◆ Exercise instructions
From the line below that contains "La metodologia di" to the line that contains "Therefore, the model", repeat every line exactly, both ends included, and nothing else.

═══

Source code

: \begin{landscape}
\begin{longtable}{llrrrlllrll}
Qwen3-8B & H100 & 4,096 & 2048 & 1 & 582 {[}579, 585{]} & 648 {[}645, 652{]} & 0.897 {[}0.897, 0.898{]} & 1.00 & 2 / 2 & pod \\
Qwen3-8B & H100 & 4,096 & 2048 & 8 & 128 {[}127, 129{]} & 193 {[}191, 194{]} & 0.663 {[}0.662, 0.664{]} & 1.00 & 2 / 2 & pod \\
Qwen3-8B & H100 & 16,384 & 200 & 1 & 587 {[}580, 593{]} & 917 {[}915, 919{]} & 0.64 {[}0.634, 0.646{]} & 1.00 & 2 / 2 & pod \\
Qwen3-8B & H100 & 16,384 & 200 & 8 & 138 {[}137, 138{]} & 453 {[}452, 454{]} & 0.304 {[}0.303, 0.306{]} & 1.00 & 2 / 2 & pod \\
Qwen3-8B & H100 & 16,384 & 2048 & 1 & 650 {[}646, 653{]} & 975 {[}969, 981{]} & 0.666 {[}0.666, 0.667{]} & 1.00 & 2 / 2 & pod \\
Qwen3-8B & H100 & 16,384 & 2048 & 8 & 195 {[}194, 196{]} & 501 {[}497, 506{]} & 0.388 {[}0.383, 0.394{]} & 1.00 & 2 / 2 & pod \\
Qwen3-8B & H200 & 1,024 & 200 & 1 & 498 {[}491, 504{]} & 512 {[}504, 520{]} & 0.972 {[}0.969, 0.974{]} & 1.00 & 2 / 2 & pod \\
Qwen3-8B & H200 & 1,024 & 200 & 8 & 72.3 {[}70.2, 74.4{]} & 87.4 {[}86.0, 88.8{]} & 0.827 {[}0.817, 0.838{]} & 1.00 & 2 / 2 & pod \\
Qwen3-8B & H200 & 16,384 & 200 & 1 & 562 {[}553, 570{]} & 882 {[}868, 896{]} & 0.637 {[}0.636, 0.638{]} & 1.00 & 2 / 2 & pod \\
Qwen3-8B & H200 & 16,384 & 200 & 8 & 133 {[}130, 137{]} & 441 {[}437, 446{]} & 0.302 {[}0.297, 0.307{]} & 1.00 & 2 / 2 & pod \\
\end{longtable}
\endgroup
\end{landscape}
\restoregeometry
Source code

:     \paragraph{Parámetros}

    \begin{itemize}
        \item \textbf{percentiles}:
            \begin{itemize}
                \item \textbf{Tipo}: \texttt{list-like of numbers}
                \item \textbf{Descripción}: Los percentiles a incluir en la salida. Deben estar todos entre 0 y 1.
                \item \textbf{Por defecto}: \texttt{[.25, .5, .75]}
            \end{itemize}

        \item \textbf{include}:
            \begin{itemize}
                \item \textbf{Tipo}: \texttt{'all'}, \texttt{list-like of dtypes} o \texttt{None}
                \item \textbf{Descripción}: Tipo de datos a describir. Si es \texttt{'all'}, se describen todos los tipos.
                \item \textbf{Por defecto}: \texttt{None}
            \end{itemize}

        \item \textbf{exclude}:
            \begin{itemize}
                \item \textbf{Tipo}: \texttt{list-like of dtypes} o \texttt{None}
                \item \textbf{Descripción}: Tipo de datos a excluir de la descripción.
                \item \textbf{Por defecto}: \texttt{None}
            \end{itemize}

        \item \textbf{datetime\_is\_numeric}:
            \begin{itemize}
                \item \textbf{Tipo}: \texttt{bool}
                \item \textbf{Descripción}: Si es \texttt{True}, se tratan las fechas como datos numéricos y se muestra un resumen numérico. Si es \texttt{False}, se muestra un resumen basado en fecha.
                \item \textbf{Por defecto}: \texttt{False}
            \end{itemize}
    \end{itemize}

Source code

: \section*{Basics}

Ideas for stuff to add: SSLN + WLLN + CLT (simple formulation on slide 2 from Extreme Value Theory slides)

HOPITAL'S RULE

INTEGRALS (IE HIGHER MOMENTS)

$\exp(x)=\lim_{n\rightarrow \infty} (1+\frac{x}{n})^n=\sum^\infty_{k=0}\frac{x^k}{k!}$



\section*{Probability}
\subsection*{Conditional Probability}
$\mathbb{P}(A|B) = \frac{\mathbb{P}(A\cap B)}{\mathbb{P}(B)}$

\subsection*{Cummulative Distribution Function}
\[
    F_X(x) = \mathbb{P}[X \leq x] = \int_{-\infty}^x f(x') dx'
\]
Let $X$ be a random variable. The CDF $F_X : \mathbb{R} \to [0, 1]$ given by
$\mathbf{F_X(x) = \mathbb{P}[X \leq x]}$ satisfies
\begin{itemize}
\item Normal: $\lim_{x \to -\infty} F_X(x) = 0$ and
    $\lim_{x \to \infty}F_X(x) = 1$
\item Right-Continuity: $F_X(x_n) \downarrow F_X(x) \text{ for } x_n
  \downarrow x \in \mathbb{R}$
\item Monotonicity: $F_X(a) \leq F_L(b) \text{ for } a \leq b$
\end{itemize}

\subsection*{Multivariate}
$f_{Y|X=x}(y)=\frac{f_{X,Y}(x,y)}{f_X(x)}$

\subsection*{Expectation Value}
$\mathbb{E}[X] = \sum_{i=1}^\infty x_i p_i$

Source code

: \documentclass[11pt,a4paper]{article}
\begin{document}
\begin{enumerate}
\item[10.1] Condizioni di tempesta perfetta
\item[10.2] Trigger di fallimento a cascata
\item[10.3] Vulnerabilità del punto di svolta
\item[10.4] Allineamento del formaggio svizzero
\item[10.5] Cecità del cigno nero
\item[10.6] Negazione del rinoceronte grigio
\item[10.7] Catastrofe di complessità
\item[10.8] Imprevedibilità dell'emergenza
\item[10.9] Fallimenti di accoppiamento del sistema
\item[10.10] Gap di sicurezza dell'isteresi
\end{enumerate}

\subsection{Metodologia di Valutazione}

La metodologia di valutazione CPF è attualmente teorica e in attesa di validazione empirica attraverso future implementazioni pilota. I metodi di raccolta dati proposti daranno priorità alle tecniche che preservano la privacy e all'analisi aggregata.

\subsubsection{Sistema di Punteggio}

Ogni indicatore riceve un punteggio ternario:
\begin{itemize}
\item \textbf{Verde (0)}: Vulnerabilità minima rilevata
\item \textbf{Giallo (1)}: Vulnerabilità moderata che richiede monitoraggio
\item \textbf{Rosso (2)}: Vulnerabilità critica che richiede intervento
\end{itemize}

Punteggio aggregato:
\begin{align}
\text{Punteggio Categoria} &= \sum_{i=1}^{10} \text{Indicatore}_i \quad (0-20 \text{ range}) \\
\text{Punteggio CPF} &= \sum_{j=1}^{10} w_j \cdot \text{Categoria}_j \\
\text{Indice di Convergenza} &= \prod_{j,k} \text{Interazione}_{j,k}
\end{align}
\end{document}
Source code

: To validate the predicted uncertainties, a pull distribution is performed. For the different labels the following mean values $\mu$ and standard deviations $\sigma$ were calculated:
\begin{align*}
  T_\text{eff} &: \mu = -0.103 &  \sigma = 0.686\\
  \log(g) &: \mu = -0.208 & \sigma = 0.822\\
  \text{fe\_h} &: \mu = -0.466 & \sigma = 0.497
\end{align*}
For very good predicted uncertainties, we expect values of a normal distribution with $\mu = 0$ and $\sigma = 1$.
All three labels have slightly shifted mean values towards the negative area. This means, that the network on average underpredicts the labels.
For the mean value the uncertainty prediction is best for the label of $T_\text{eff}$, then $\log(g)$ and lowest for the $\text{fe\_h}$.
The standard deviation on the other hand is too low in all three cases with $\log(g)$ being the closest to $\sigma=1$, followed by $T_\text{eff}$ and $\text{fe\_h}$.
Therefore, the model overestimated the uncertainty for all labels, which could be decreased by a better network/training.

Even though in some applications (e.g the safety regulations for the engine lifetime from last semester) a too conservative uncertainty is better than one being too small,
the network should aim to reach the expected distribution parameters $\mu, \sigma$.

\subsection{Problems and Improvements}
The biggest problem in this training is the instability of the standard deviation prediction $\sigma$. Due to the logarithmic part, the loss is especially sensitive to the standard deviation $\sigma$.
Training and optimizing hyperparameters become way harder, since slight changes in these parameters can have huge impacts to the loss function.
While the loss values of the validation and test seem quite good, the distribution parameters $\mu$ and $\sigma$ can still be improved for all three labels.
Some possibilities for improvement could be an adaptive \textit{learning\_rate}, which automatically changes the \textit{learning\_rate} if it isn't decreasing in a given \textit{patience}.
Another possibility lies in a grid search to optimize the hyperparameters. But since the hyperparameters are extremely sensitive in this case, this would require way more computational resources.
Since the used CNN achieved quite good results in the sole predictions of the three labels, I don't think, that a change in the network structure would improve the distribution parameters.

═══

◆ Exercise result
La metodologia di valutazione CPF è attualmente teorica e in attesa di validazione empirica attraverso future implementazioni pilota. I metodi di raccolta dati proposti daranno priorità alle tecniche che preservano la privacy e all'analisi aggregata.

\subsubsection{Sistema di Punteggio}

Ogni indicatore riceve un punteggio ternario:
\begin{itemize}
\item \textbf{Verde (0)}: Vulnerabilità minima rilevata
\item \textbf{Giallo (1)}: Vulnerabilità moderata che richiede monitoraggio
\item \textbf{Rosso (2)}: Vulnerabilità critica che richiede intervento
\end{itemize}

Punteggio aggregato:
\begin{align}
\text{Punteggio Categoria} &= \sum_{i=1}^{10} \text{Indicatore}_i \quad (0-20 \text{ range}) \\
\text{Punteggio CPF} &= \sum_{j=1}^{10} w_j \cdot \text{Categoria}_j \\
\text{Indice di Convergenza} &= \prod_{j,k} \text{Interazione}_{j,k}
\end{align}
\end{document}
Source code

: To validate the predicted uncertainties, a pull distribution is performed. For the different labels the following mean values $\mu$ and standard deviations $\sigma$ were calculated:
\begin{align*}
  T_\text{eff} &: \mu = -0.103 &  \sigma = 0.686\\
  \log(g) &: \mu = -0.208 & \sigma = 0.822\\
  \text{fe\_h} &: \mu = -0.466 & \sigma = 0.497
\end{align*}
For very good predicted uncertainties, we expect values of a normal distribution with $\mu = 0$ and $\sigma = 1$.
All three labels have slightly shifted mean values towards the negative area. This means, that the network on average underpredicts the labels.
For the mean value the uncertainty prediction is best for the label of $T_\text{eff}$, then $\log(g)$ and lowest for the $\text{fe\_h}$.
The standard deviation on the other hand is too low in all three cases with $\log(g)$ being the closest to $\sigma=1$, followed by $T_\text{eff}$ and $\text{fe\_h}$.
Therefore, the model overestimated the uncertainty for all labels, which could be decreased by a better network/training.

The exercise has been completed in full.